BEGIN Records supplied
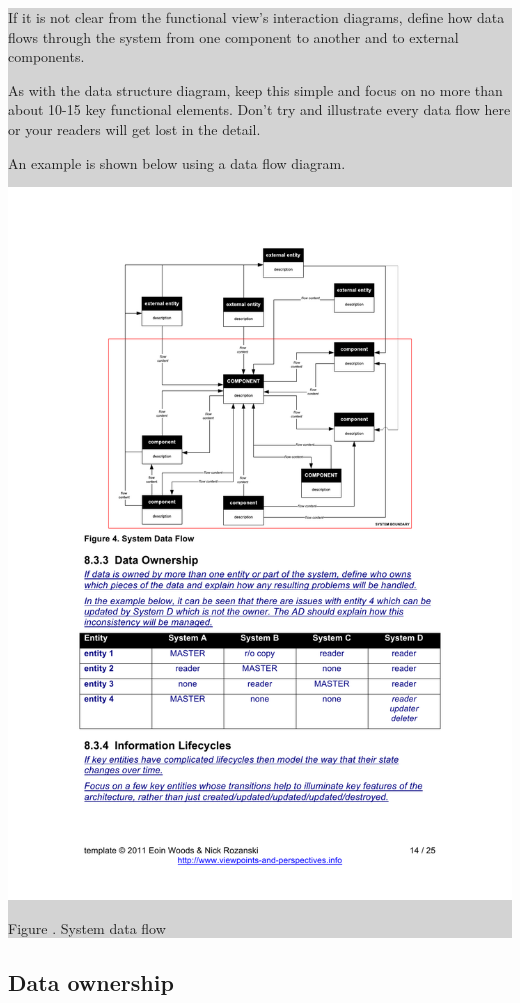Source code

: \documentclass[a4paper,11pt]{report}
\newcommand{\instructions}[1]{
  \noindent\colorbox{lightgray}{%
    \parbox{\linewidth}{%
      #1
    }%
  }%
 \vspace{0.1cm}
}
\newcommand{\mycaption}[1]{
  \addtocounter{figures}{1}
  Figure \arabic{figures}. #1
}
\begin{document}
\instructions{
If it is not clear from the functional view’s interaction diagrams,
define how data flows through the system from one component to another
and to external components.

As with the data structure diagram, keep this simple and focus on no
more than about 10-15 key functional elements. Don’t try and
illustrate every data flow here or your readers will get lost in the
detail.

An example is shown below using a data flow diagram.

\begin{center}
  \includegraphics[width=\textwidth]{figures/systemdataflow}\\
  \mycaption{System data flow}
\end{center}
}

\subsection{Data ownership}
\label{sec:data-ownership}
\end{document}
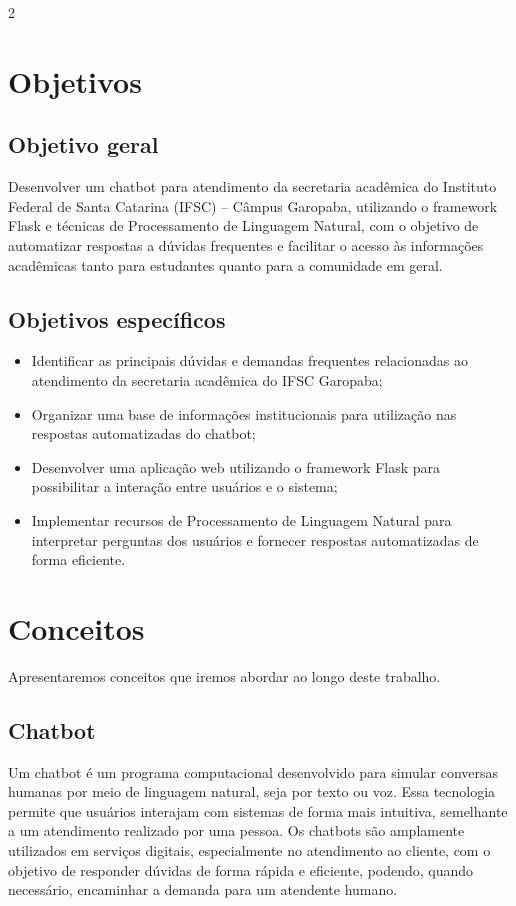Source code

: \documentclass[10pt]{article}
\begin{document}
\begin{multicols}{2}
\section{Objetivos}\label{sec:objetivos}

\subsection{Objetivo geral}

Desenvolver um chatbot para atendimento da secretaria acadêmica do
Instituto Federal de Santa Catarina (IFSC) -- Câmpus Garopaba, utilizando
o framework Flask e técnicas de Processamento de Linguagem Natural, com o
objetivo de automatizar respostas a dúvidas frequentes e facilitar o
acesso às informações acadêmicas tanto para estudantes quanto para a
comunidade em geral.

\subsection{Objetivos específicos}

\begin{itemize}
  \item Identificar as principais dúvidas e demandas frequentes
  relacionadas ao atendimento da secretaria acadêmica do IFSC Garopaba;
  \item Organizar uma base de informações institucionais para utilização
  nas respostas automatizadas do chatbot;
  \item Desenvolver uma aplicação web utilizando o framework Flask para
  possibilitar a interação entre usuários e o sistema;
  \item Implementar recursos de Processamento de Linguagem Natural para
  interpretar perguntas dos usuários e fornecer respostas automatizadas
  de forma eficiente.
\end{itemize}

\section{Conceitos}\label{sec:conceitos}

Apresentaremos conceitos que iremos abordar ao longo deste trabalho.

\subsection{Chatbot}

Um chatbot é um programa computacional desenvolvido para simular
conversas humanas por meio de linguagem natural, seja por texto ou voz.
Essa tecnologia permite que usuários interajam com sistemas de forma mais
intuitiva, semelhante a um atendimento realizado por uma pessoa. Os
chatbots são amplamente utilizados em serviços digitais, especialmente no
atendimento ao cliente, com o objetivo de responder dúvidas de forma
rápida e eficiente, podendo, quando necessário, encaminhar a demanda para
um atendente humano.


\end{multicols}
\end{document}
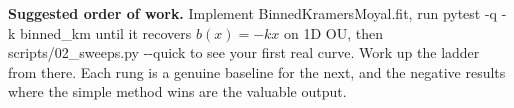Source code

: \documentclass[11pt,a4paper]{article}
\newcommand{\code}[1]{{\ttfamily\small #1}}
\begin{document}
\vspace{1.2em}
\begin{keybox}
\textbf{Suggested order of work.} Implement \code{BinnedKramersMoyal.fit}, run
\code{pytest -q -k binned\_km} until it recovers $b(x)=-kx$ on 1D OU, then
\code{scripts/02\_sweeps.py {-}{-}quick} to see your first real curve. Work up the ladder
from there. Each rung is a genuine baseline for the next, and the negative results
\textemdash{} where the simple method wins \textemdash{} are the valuable output.
\end{keybox}
\end{document}
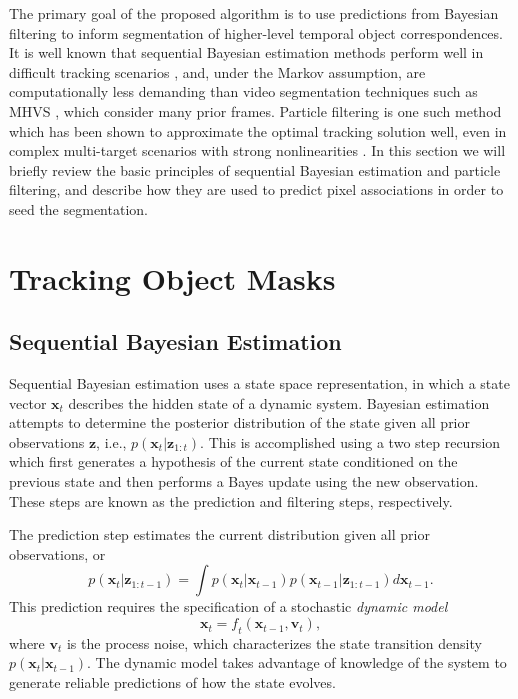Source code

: The primary goal of the proposed algorithm is to use predictions from Bayesian filtering to inform segmentation of higher-level temporal object correspondences. It is well known that sequential Bayesian estimation methods perform well in difficult tracking scenarios \cite{Doucet2001}, and, under the Markov assumption, are computationally less demanding than video segmentation techniques such as MHVS \cite{MHVS}, which consider many prior frames. Particle filtering is one such method which has been shown to approximate the optimal tracking solution well, even in complex multi-target scenarios with strong nonlinearities \cite{TrackingMultipleParticleFiltering,MonteCarloMTT,SequentialMonteCarloMultitargetFiltering}. In this section we will briefly review the basic principles of sequential Bayesian estimation and particle filtering, and describe how they are used to predict pixel associations in order to seed the segmentation.

\section{Tracking Object Masks}
\subsection{Sequential Bayesian Estimation}
Sequential Bayesian estimation uses a state space representation, in which a state vector $\mathbf{x}_t$ describes the hidden state of a dynamic system. Bayesian estimation attempts to determine the posterior distribution of the state given all prior observations $\mathbf{z}$, i.e., $\mathit{p}(\mathbf{x}_t|\mathbf{z}_{1:t})$. This is accomplished using a two step recursion which first generates a hypothesis of the current state conditioned on the previous state and then performs a Bayes update using the new observation. These steps are known as the prediction and filtering steps, respectively. 

The prediction step estimates the current distribution given all prior observations, or
\begin{equation} \label{eqn:prior}
\mathit{p}(\mathbf{x}_t|\mathbf{z}_{1:t-1}) =  \int{ \mathit{p}(\mathbf{x}_t|\mathbf{x}_{t-1})\mathit{p}(\mathbf{x}_{t-1}|\mathbf{z}_{1:t-1}) \mathit{d}\mathbf{x}_{t-1}}. 
\end{equation}
This prediction requires the specification of a stochastic \textit{dynamic model} 
\begin{equation} 
\mathbf{x}_t = \mathit{f}_t(\mathbf{x}_{t-1},\mathbf{v}_t) ,
\end{equation}
where $\mathbf{v}_t$ is the process noise, which characterizes the state transition density $\mathit{p}(\mathbf{x}_t|\mathbf{x}_{t-1})$. The dynamic model takes advantage of knowledge of the system to generate reliable predictions of how the state evolves. 

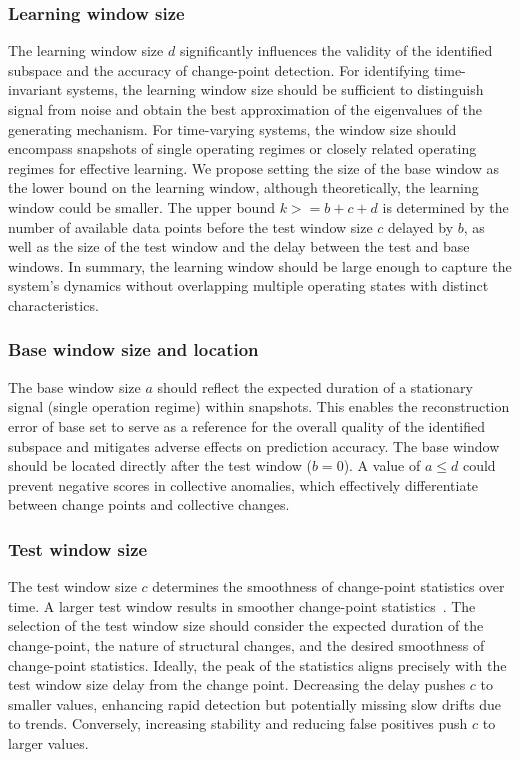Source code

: \subsubsection{Learning window size}
The learning window size \(d\) significantly influences the validity of the identified subspace and the accuracy of change-point detection. For identifying time-invariant systems, the learning window size should be sufficient to distinguish signal from noise and obtain the best approximation of the eigenvalues of the generating mechanism. For time-varying systems, the window size should encompass snapshots of single operating regimes or closely related operating regimes for effective learning. We propose setting the size of the base window as the lower bound on the learning window, although theoretically, the learning window could be smaller. The upper bound \(k >= b + c + d\) is determined by the number of available data points before the test window size \(c\) delayed by \(b\), as well as the size of the test window and the delay between the test and base windows. In summary, the learning window should be large enough to capture the system's dynamics without overlapping multiple operating states with distinct characteristics.

\subsubsection{Base window size and location}
The base window size \(a\) should reflect the expected duration of a stationary signal (single operation regime) within snapshots. This enables the reconstruction error of base set to serve as a reference for the overall quality of the identified subspace and mitigates adverse effects on prediction accuracy. The base window should be located directly after the test window (\(b = 0\)). A value of \(a \leq d\) could prevent negative scores in collective anomalies, which effectively differentiate between change points and collective changes.

\subsubsection{Test window size}
The test window size \(c\) determines the smoothness of change-point statistics over time. A larger test window results in smoother change-point statistics~\citep{Moskvina2003}. The selection of the test window size should consider the expected duration of the change-point, the nature of structural changes, and the desired smoothness of change-point statistics. Ideally, the peak of the statistics aligns precisely with the test window size delay from the change point. Decreasing the delay pushes \(c\) to smaller values, enhancing rapid detection but potentially missing slow drifts due to trends. Conversely, increasing stability and reducing false positives push \(c\) to larger values.

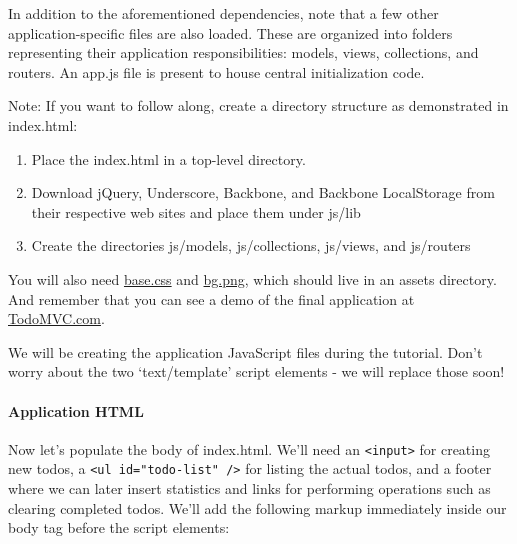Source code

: \documentclass[9pt]{book}
\begin{document}
In addition to the aforementioned dependencies, note that a few other
application-specific files are also loaded. These are organized into
folders representing their application responsibilities: models, views,
collections, and routers. An app.js file is present to house central
initialization code.

Note: If you want to follow along, create a directory structure as
demonstrated in index.html:

\begin{enumerate}
\def\labelenumi{\arabic{enumi}.}
\itemsep1pt\parskip0pt
\item
  Place the index.html in a top-level directory.
\item
  Download jQuery, Underscore, Backbone, and Backbone LocalStorage from
  their respective web sites and place them under js/lib
\item
  Create the directories js/models, js/collections, js/views, and
  js/routers
\end{enumerate}

You will also need
\href{https://raw2.github.com/tastejs/todomvc/gh-pages/architecture-examples/backbone/bower_components/todomvc-common/base.css}{base.css}
and
\href{https://raw2.github.com/tastejs/todomvc/gh-pages/architecture-examples/backbone/bower_components/todomvc-common/bg.png}{bg.png},
which should live in an assets directory. And remember that you can see
a demo of the final application at
\href{http://todomvc.com}{TodoMVC.com}.

We will be creating the application JavaScript files during the
tutorial. Don't worry about the two `text/template' script elements - we
will replace those soon!

\paragraph{Application HTML}\label{application-html}

Now let's populate the body of index.html. We'll need an
\texttt{\textless{}input\textgreater{}} for creating new todos, a
\texttt{\textless{}ul id="todo-list" /\textgreater{}} for listing the
actual todos, and a footer where we can later insert statistics and
links for performing operations such as clearing completed todos. We'll
add the following markup immediately inside our body tag before the
script elements:
\end{document}
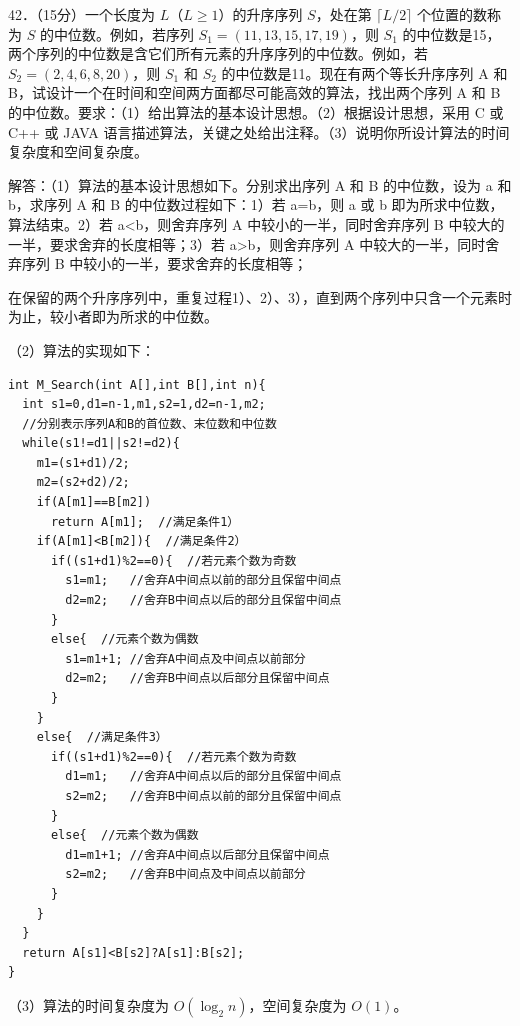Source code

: \documentclass[UTF8,11pt]{ctexart}
\begin{document}
42．（15分）一个长度为 \(\displaystyle L\)（\(\displaystyle L\ge1\)）的升序序列 \(\displaystyle S\)，处在第 \(\displaystyle \lceil L/2\rceil\) 个位置的数称为 \(\displaystyle S\) 的中位数。例如，若序列 \(\displaystyle S_1=(11,\allowbreak 13,\allowbreak 15,\allowbreak 17,\allowbreak 19)\)，则 \(\displaystyle S_1\) 的中位数是15，两个序列的中位数是含它们所有元素的升序序列的中位数。例如，若 \(\displaystyle S_2=(2,\allowbreak 4,\allowbreak 6,\allowbreak 8,\allowbreak 20)\)，则 \(\displaystyle S_1\) 和 \(\displaystyle S_2\) 的中位数是11。现在有两个等长升序序列 A 和 B，试设计一个在时间和空间两方面都尽可能高效的算法，找出两个序列 A 和 B 的中位数。要求：（1）给出算法的基本设计思想。（2）根据设计思想，采用 C 或 C++ 或 JAVA 语言描述算法，关键之处给出注释。（3）说明你所设计算法的时间复杂度和空间复杂度。


解答：（1）算法的基本设计思想如下。分别求出序列 A 和 B 的中位数，设为 a 和 b，求序列 A 和 B 的中位数过程如下：1）若 a=b，则 a 或 b 即为所求中位数，算法结束。2）若 a<b，则舍弃序列 A 中较小的一半，同时舍弃序列 B 中较大的一半，要求舍弃的长度相等；3）若 a>b，则舍弃序列 A 中较大的一半，同时舍弃序列 B 中较小的一半，要求舍弃的长度相等；


在保留的两个升序序列中，重复过程1）、2）、3），直到两个序列中只含一个元素时为止，较小者即为所求的中位数。


（2）算法的实现如下：


\begin{Verbatim}[breaklines,breakanywhere,fontsize=\small]
int M_Search(int A[],int B[],int n){
  int s1=0,d1=n-1,m1,s2=1,d2=n-1,m2;
  //分别表示序列A和B的首位数、末位数和中位数
  while(s1!=d1||s2!=d2){
    m1=(s1+d1)/2;
    m2=(s2+d2)/2;
    if(A[m1]==B[m2])
      return A[m1];  //满足条件1）
    if(A[m1]<B[m2]){  //满足条件2）
      if((s1+d1)%2==0){  //若元素个数为奇数
        s1=m1;   //舍弃A中间点以前的部分且保留中间点
        d2=m2;   //舍弃B中间点以后的部分且保留中间点
      }
      else{  //元素个数为偶数
        s1=m1+1; //舍弃A中间点及中间点以前部分
        d2=m2;   //舍弃B中间点以后部分且保留中间点
      }
    }
    else{  //满足条件3）
      if((s1+d1)%2==0){  //若元素个数为奇数
        d1=m1;   //舍弃A中间点以后的部分且保留中间点
        s2=m2;   //舍弃B中间点以前的部分且保留中间点
      }
      else{  //元素个数为偶数
        d1=m1+1; //舍弃A中间点以后部分且保留中间点
        s2=m2;   //舍弃B中间点及中间点以前部分
      }
    }
  }
  return A[s1]<B[s2]?A[s1]:B[s2];
}
\end{Verbatim}

（3）算法的时间复杂度为 \(\displaystyle O(\log_2 n)\)，空间复杂度为 \(\displaystyle O(1)\)。
\end{document}
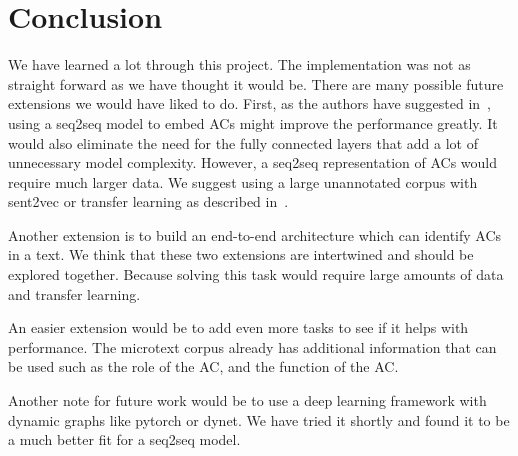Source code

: \documentclass[onecolumn]{article}
\begin{document}
\section{Conclusion}
We have learned a lot through this project.
The implementation was not as straight forward as we have thought it would be.
There are many possible future extensions we would have liked to do.
First, as the authors have suggested in~\cite{potash2017here}, using a seq2seq model to embed ACs might improve the performance greatly.
It would also eliminate the need for the fully connected layers that add a lot of unnecessary model complexity.
However, a seq2seq representation of ACs would require much larger data.
We suggest using a large unannotated corpus with sent2vec or transfer learning as described in~\cite{sent}.

Another extension is to build an end-to-end architecture which can identify ACs in a text.
We think that these two extensions are intertwined and should be explored together.
Because solving this task would require large amounts of data and transfer learning.

An easier extension would be to add even more tasks to see if it helps with performance.
The microtext corpus already has additional information that can be used such as the role of the AC, and the function of the AC.

Another note for future work would be to use a deep learning framework with dynamic graphs like pytorch or dynet.
We have tried it shortly and found it to be a much better fit for a seq2seq model.

\nocite{*}


\end{document}
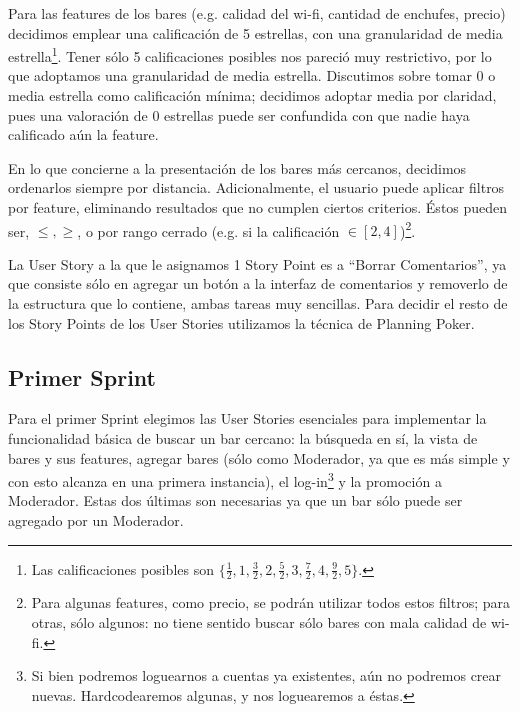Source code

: \par Para las features de los bares (e.g. calidad del wi-fi, cantidad de enchufes, precio) decidimos emplear una calificación de 5 estrellas, con una granularidad de media estrella\footnote{Las calificaciones posibles son $\{ \frac{1}{2}, 1, \frac{3}{2}, 2, \frac{5}{2}, 3, \frac{7}{2}, 4, \frac{9}{2}, 5 \}$.}.
Tener sólo 5 calificaciones posibles nos pareció muy restrictivo, por lo que adoptamos una granularidad de media estrella.
Discutimos sobre tomar 0 o media estrella como calificación mínima; decidimos adoptar media por claridad, pues una valoración de 0 estrellas puede ser confundida con que nadie haya calificado aún la feature.

\par En lo que concierne a la presentación de los bares más cercanos, decidimos ordenarlos siempre por distancia.
Adicionalmente, el usuario puede aplicar filtros por feature, eliminando resultados que no cumplen ciertos criterios. 
Éstos pueden ser, $\leqslant, \geqslant$, o por rango cerrado (e.g. si la calificación $\in [2, 4]$)\footnote{Para algunas features, como precio, se podrán utilizar todos estos filtros; para otras, sólo algunos: no tiene sentido buscar sólo bares con mala calidad de wi-fi.}.

\par La User Story a la que le asignamos 1 Story Point es a ``Borrar Comentarios'', ya que consiste sólo en agregar un botón a la interfaz de comentarios y removerlo de la estructura que lo contiene, ambas tareas muy sencillas. Para decidir el resto de los Story Points de los User Stories utilizamos la técnica de Planning Poker.

\subsection{Primer Sprint}
\par Para el primer Sprint elegimos las User Stories esenciales para implementar la funcionalidad básica de buscar un bar cercano: la búsqueda en sí, la vista de bares y sus features, agregar bares (sólo como Moderador, ya que es más simple y con esto alcanza en una primera instancia), el log-in\footnote{Si bien podremos loguearnos a cuentas ya existentes, aún no podremos crear nuevas. Hardcodearemos algunas, y nos loguearemos a éstas.} y la promoción a Moderador.
Estas dos últimas son necesarias ya que un bar sólo puede ser agregado por un Moderador.

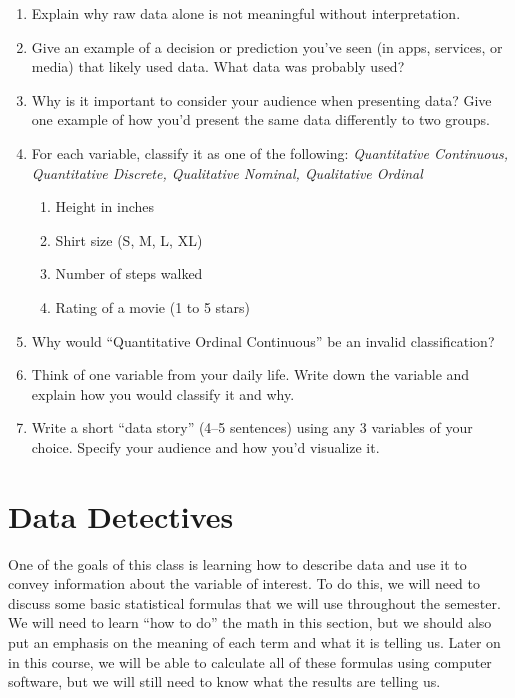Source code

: \documentclass[
  letterpaper,
  DIV=11,
  numbers=noendperiod]{scrreprt}
\providecommand{\tightlist}{%
  \setlength{\itemsep}{0pt}\setlength{\parskip}{0pt}}
\begin{document}
\begin{enumerate}
\def\labelenumi{\arabic{enumi}.}
\item
  Explain why raw data alone is not meaningful without interpretation.
\item
  Give an example of a decision or prediction you've seen (in apps,
  services, or media) that likely used data. What data was probably
  used?
\item
  Why is it important to consider your audience when presenting data?
  Give one example of how you'd present the same data differently to two
  groups.
\item
  For each variable, classify it as one of the following:
  \emph{Quantitative Continuous, Quantitative Discrete, Qualitative
  Nominal, Qualitative Ordinal}

  \begin{enumerate}
  \def\labelenumii{\alph{enumii}.}
  \tightlist
  \item
    Height in inches\\
  \item
    Shirt size (S, M, L, XL)\\
  \item
    Number of steps walked\\
  \item
    Rating of a movie (1 to 5 stars)
  \end{enumerate}
\item
  Why would ``Quantitative Ordinal Continuous'' be an invalid
  classification?
\item
  Think of one variable from your daily life. Write down the variable
  and explain how you would classify it and why.
\item
  Write a short ``data story'' (4--5 sentences) using any 3 variables of
  your choice. Specify your audience and how you'd visualize it.
\end{enumerate}


\chapter{Data Detectives}\label{data-detectives}

One of the goals of this class is learning how to describe data and use
it to convey information about the variable of interest. To do this, we
will need to discuss some basic statistical formulas that we will use
throughout the semester. We will need to learn ``how to do'' the math in
this section, but we should also put an emphasis on the meaning of each
term and what it is telling us. Later on in this course, we will be able
to calculate all of these formulas using computer software, but we will
still need to know what the results are telling us.
\end{document}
END Records supplied
● **What you are asked to do**: The answer must consist solely of the lines from the first line of the data through the line containing "If it is not", inclusive, reproduced exactly and without pictures.

● **Exercise solution**:
Source code

: \documentclass[a4paper,11pt]{report}
\newcommand{\instructions}[1]{
  \noindent\colorbox{lightgray}{%
    \parbox{\linewidth}{%
      #1
    }%
  }%
 \vspace{0.1cm}
}
\newcommand{\mycaption}[1]{
  \addtocounter{figures}{1}
  Figure \arabic{figures}. #1
}
\begin{document}
\instructions{
If it is not clear from the functional view’s interaction diagrams,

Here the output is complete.